DATA SHOWN
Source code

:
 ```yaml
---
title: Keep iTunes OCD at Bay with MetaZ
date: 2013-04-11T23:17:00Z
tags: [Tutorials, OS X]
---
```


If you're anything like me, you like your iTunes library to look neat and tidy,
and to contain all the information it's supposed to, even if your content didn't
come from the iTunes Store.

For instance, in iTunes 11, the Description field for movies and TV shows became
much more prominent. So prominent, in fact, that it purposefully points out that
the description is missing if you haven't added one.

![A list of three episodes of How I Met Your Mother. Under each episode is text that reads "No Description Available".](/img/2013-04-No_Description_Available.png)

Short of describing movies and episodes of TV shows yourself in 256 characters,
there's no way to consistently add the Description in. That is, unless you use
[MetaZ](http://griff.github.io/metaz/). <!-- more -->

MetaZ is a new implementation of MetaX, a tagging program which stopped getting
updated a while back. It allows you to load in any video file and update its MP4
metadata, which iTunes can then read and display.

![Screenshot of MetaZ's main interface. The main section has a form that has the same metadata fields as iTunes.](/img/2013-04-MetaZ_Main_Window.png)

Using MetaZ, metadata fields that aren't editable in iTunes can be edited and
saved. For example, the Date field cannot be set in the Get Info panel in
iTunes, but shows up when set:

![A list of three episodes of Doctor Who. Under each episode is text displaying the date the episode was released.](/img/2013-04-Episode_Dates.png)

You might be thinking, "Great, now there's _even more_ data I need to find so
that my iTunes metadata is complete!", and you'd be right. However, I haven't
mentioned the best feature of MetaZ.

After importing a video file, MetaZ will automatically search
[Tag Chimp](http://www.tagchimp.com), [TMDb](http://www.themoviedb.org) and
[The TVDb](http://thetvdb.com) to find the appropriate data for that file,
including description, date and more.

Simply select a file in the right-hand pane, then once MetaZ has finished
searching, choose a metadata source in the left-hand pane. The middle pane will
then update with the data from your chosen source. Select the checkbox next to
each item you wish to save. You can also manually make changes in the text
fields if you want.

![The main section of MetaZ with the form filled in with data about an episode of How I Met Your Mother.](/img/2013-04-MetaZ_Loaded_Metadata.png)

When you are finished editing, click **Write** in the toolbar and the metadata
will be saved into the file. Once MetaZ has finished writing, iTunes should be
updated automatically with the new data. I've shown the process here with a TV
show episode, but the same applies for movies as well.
==
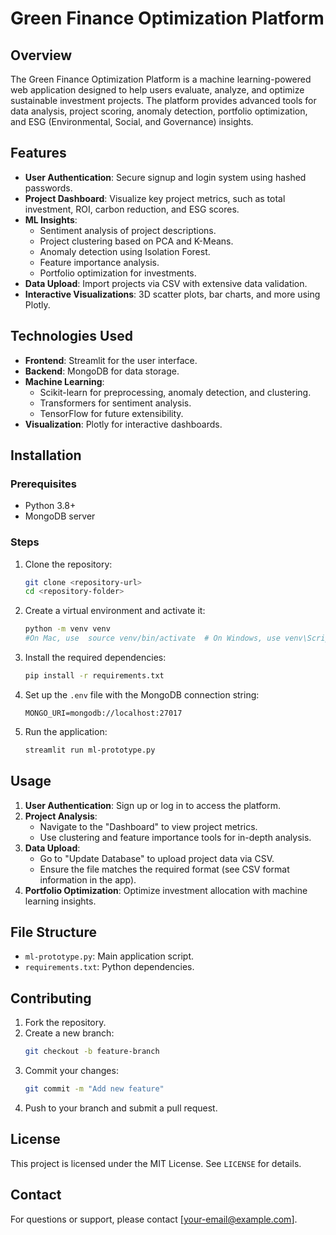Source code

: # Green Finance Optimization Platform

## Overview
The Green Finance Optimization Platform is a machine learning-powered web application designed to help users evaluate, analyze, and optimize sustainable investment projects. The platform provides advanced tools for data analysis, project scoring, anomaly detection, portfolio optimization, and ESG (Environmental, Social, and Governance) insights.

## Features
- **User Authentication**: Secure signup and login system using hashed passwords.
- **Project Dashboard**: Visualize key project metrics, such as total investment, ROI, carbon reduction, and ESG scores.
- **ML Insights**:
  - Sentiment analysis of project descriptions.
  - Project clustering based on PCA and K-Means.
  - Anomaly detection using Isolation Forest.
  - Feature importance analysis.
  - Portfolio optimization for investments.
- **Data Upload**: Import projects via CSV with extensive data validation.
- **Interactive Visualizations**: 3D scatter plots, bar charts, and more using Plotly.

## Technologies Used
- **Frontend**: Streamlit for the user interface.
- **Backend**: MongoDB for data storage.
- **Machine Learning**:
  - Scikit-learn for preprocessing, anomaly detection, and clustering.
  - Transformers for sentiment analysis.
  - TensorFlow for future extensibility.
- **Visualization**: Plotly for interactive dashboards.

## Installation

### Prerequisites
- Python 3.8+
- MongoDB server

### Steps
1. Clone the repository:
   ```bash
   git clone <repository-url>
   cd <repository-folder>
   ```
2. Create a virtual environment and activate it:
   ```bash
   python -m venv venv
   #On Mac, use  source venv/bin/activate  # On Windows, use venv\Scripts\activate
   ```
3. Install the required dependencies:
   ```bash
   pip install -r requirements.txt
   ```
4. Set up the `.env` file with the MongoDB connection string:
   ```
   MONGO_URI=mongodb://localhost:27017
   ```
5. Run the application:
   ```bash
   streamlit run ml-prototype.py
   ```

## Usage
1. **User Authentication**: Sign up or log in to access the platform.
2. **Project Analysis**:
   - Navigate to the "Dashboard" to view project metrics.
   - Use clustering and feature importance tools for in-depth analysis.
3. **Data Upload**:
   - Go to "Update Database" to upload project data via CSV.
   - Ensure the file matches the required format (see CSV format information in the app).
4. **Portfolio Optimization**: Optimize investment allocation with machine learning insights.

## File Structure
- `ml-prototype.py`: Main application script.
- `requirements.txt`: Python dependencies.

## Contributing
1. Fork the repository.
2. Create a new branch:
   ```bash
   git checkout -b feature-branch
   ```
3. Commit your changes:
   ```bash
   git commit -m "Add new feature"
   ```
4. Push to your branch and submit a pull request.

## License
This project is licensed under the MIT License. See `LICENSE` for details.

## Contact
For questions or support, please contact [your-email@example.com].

DIRECTIONS FOR THIS TASK
Wherever the string "each" is found in the entries, copy the line it sits in.

EXERCISE SOLUTION
![A list of three episodes of How I Met Your Mother. Under each episode is text that reads "No Description Available".](/img/2013-04-No_Description_Available.png)
![A list of three episodes of Doctor Who. Under each episode is text displaying the date the episode was released.](/img/2013-04-Episode_Dates.png)
each item you wish to save. You can also manually make changes in the text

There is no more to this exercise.